Spring’s Return

I’ve written three completely different drafts of this post over the past week. It’s been a rough time the last few weeks and frankly, the first forray was dark and hurting. I let that sit for a few days and then went in a different direction, a poem I wrote years ago about the change of the seasons that I’ve been reworking.

Well, here we are at number three.

January 6 – about 8:25 in the morning – the sun has riz.

Last September, I decided that the first things I was going to plant in our new yard were Daffodil bulbs. I put them wherever I felt like it, some in garden beds …

… others in the middle of the grass.

Well, was I ever delighted last week in the midst of the hurt I was feeling to see little Daff leaves and Daff buds peaking up.
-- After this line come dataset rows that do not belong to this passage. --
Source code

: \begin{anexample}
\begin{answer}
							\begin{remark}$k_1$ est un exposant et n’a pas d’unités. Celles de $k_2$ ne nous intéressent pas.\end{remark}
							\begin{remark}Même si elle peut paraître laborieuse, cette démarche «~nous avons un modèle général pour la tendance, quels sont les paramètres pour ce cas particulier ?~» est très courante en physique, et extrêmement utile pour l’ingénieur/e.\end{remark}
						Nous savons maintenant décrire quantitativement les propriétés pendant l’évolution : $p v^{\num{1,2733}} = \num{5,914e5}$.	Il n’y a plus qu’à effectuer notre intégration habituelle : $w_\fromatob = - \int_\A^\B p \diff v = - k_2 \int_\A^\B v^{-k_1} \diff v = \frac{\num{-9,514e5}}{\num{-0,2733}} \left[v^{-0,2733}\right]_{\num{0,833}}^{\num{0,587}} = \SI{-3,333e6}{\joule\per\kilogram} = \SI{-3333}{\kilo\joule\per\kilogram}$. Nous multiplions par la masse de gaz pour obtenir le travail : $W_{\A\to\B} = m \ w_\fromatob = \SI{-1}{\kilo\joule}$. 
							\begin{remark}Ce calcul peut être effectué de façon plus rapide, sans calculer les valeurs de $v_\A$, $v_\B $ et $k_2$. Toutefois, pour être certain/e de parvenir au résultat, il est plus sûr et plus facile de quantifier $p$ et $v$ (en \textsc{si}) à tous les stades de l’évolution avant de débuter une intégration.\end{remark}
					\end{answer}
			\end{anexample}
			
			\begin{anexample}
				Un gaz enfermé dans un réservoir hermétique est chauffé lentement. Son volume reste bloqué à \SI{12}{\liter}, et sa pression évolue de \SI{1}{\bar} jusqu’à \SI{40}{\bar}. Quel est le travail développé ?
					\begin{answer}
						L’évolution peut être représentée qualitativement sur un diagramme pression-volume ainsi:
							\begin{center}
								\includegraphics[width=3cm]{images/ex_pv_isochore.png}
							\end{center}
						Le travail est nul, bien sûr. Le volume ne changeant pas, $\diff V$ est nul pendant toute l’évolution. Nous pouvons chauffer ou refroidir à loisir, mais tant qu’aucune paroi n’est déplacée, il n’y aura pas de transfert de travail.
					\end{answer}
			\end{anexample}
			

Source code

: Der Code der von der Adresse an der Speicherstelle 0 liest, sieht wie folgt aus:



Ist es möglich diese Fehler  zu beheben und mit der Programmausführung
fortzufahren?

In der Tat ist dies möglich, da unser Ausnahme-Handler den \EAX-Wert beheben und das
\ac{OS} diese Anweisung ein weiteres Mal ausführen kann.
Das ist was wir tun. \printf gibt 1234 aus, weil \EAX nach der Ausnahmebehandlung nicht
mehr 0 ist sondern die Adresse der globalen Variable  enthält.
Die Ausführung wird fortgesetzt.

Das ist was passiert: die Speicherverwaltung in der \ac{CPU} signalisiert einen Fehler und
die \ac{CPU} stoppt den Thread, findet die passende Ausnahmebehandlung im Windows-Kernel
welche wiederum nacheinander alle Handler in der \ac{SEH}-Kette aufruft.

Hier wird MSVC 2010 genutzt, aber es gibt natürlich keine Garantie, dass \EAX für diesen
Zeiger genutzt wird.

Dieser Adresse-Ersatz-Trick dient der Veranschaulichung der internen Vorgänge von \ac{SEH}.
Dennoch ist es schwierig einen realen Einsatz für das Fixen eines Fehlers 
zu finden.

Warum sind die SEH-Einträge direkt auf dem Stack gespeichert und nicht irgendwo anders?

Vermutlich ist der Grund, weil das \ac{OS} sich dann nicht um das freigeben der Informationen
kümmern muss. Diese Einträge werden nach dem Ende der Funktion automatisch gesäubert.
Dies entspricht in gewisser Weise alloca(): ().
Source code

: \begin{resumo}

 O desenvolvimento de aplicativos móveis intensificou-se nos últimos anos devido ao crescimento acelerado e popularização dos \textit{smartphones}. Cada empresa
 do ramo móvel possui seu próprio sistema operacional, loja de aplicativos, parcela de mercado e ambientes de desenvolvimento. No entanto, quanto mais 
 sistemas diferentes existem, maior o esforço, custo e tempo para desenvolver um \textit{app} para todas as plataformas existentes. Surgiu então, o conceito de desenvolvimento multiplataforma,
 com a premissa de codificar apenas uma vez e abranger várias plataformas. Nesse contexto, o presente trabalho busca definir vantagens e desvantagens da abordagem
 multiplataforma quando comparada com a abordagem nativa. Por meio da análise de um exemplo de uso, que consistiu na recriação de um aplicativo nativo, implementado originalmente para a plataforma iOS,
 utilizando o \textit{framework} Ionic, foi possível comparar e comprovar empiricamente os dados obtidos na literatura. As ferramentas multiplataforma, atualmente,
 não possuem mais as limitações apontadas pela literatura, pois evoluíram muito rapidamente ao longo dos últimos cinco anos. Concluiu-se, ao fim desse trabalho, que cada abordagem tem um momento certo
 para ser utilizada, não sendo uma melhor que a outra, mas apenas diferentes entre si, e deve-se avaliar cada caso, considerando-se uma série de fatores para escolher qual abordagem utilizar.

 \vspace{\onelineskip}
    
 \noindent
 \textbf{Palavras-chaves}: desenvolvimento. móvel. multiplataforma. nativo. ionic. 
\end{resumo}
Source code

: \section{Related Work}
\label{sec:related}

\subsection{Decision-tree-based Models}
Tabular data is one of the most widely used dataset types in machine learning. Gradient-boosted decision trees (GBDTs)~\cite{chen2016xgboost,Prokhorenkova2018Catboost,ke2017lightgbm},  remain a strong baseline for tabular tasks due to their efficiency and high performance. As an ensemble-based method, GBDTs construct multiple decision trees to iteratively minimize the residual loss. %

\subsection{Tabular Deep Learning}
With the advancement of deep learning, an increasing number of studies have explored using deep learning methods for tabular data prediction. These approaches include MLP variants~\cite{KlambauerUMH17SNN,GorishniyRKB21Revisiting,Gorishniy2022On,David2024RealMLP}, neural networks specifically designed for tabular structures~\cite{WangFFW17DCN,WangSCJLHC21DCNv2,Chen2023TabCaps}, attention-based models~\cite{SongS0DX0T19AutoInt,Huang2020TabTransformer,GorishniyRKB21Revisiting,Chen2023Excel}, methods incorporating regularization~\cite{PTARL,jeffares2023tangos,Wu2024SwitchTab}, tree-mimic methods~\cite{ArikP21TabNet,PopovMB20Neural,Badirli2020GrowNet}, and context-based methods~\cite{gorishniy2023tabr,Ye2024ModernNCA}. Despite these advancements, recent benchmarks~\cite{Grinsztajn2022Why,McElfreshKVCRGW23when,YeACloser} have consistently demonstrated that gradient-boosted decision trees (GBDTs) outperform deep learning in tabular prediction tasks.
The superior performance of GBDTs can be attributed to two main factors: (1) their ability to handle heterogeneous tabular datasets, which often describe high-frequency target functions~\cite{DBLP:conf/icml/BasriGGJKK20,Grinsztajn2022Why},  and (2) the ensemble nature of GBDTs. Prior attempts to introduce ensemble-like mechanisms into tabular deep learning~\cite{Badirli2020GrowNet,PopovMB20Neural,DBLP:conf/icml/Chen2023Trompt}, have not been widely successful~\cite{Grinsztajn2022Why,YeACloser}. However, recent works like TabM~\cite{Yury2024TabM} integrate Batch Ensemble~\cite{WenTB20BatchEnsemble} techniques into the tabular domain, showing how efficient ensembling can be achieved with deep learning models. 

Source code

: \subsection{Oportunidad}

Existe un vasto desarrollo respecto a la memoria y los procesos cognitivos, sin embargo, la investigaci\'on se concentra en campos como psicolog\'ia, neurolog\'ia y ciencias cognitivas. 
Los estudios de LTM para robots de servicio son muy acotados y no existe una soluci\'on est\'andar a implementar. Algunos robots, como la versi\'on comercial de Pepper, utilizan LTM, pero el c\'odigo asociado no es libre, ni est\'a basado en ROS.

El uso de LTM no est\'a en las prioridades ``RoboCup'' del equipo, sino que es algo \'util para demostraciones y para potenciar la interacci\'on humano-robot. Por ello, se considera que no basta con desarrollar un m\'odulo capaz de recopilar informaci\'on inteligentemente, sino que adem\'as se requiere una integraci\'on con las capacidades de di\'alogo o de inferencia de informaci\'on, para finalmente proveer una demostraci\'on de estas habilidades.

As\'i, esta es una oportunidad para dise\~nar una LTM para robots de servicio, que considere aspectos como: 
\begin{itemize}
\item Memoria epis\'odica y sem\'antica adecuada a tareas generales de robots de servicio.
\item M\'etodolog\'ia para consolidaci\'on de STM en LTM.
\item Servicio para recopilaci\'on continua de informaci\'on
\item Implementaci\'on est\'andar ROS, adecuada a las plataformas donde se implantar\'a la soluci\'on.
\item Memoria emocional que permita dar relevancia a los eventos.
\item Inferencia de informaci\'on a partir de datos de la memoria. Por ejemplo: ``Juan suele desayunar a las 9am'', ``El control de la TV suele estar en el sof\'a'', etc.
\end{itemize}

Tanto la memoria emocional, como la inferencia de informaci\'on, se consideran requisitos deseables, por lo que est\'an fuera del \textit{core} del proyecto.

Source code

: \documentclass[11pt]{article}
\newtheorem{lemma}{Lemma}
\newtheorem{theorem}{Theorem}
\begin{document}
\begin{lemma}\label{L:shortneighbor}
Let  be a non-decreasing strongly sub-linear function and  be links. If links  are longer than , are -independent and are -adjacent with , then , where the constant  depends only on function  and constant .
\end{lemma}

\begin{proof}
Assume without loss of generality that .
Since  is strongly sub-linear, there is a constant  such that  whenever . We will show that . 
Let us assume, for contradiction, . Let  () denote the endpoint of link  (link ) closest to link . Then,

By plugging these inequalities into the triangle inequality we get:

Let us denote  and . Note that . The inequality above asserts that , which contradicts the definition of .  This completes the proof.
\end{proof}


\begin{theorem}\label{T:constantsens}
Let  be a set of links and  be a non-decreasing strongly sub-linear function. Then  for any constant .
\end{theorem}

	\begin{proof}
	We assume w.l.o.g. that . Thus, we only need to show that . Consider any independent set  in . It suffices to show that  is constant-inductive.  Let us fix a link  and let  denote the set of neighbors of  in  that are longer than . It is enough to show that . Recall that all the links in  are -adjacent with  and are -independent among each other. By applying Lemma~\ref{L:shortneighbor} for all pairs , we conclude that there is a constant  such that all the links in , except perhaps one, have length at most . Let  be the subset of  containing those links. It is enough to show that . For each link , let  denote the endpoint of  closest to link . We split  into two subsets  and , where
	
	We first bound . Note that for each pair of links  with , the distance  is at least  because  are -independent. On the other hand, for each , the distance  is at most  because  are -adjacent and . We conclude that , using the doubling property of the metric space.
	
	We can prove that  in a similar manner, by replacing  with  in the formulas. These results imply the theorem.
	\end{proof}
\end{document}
I did a survey of the yard and realised that I am not the first to have had this idea (although perhaps the first to plant in the middle of the lawn).

There are Daffs coming up in large clumps along the pasture wall, up by the house, over in a corner, which rather helps me get over the absolute lack of Snow Drops. They need a damp, woody home and while there is a damp enough wood, there are no Snow Drops. If we are here long enough, I will remedy that.

I’ve been wondering if there are Blue Bells. We live a very short drive from a wood famous for its Blue Bells. We took my folks there when they visited the first year we lived here. Mum had always wanted to see Blue Bell Time. It was spectacular.

I haven’t seen any signs of Blue Bell growth, however, on the woodland floor here on the property that we usually walk. At our old house, they would have been starting to poke through by now, amid the Snow Drops. So yesterday, we went to another wood on the property and there, I found Blue Bells sprouting up.

I have yet to see a single Snow Drop, however. Those cheerful little bells that sprout in January to remind us life isn’t comletely gone are utterly absent. So, I bought some to plant in the yard. I’ll have to be careful where I put them, because they like moist woody surroundings. It’s dryer up here, but fact is, the property sits on a stand of stone that creates pockets of moisture in the most unexpected places (top of the hill has puddles in the grasses but the bottom is almost dry — fact). I’m sure I’ll find somewhere for them. I also bought Blue Bells, just in case, but that was before I found them yesterday in the wood.

There are lots of other signs of renewal, too. The Alder have catkins already, and there are buds on other trees that I haven’t yet identified. There’s a Crab Apple in the middle of the wood that I cannot wait to see in a couple of months. It has buds on the live parts and there were buds on the Oak, as well.

The Winter Jasmine by the barn has bloomed its cheerful, intrepid yellow flowers all through January, next to the glorious, deep pink Rose, which was in bloom until the end of December. Now rosehips have taken the roses’ place.

Blue Tits and Great Tits share suet, nuts and seed with Nuthatches and Woodpeckers. And a flock of Redwings visited us as it migrated back toward the northern lands that are the species’ summer home. They were fun to watch as they bounced around the grass by the barn looking for food. They’d see something, jump and dive beak first onto whatever it was. Magpies and Crows crowd around the Corvid feeder I’ve set up. It’s just a table feeder, but it’s in the middle of the yard and they have a lot of room there. You should see them vie for space!

I haven’t attracted Long-Tailed Tits to the feeders yet, not enough berry suet out, but as Ana and I walked through the other wood the other day, I saw them playing in the branches of a tree.They are such cheerful, companionable little things. That felt good.

And the sun has shifted in the sky. It no longer comes straight in the south facing window with the same direct intensity at ten in the morning, obliterating the TV screen. Sunrise is at about 7:30 and getting marginally earlier every day; sunset is marginally later every day, so that where we used to be in complete darkness by 4:00 in the afternoon, it’s now just after 5:00.

On February 1, I put my peridot earings and pendant, hanging the moonstone I’ve been wearing since November 1 in its place in a window to rest. People in Canada thought I was nuts to count Spring from February 1. But here’s the thing. I remember the Black Willow Trees on Lakeshore Blvd in Toronto at this time of year. By the second week of February on the north shores of Lake Ontario the sap is running in the Black Willows. Their branches that have been a dull rust colour since November suddenly pop with orange … and Spring has sprung even though there are weeks of snow left. I knew from that point that a few weeks later the Birch would pop with burgundy and the Poplar would glow with grey/green several weeks after that. Signs of Spring carried me through the end of the snow and cold.

And Crocus and Silla and Snow Drops will push their blossoms through the snow if they have to by the Equinox. In Canada, Spring pushes its way through Winter. Here, Winter and Spring merge and part ways.

Nature always knows, my friends, however it happens, when it’s time for renewal.

January 24 – about 4:20pm.

I’d like to think that I’ve learned a few things over the years. But it’s been made painfully clear, lately, that I need to learn a fair bit more. It’s been a long year since last February 1. So, I move into the new season, with its signs of renewal and hope, hopefully wiser. Hopefully happier. And when I need to be reminded – hopefully within nature’s wonders I will also be renewed.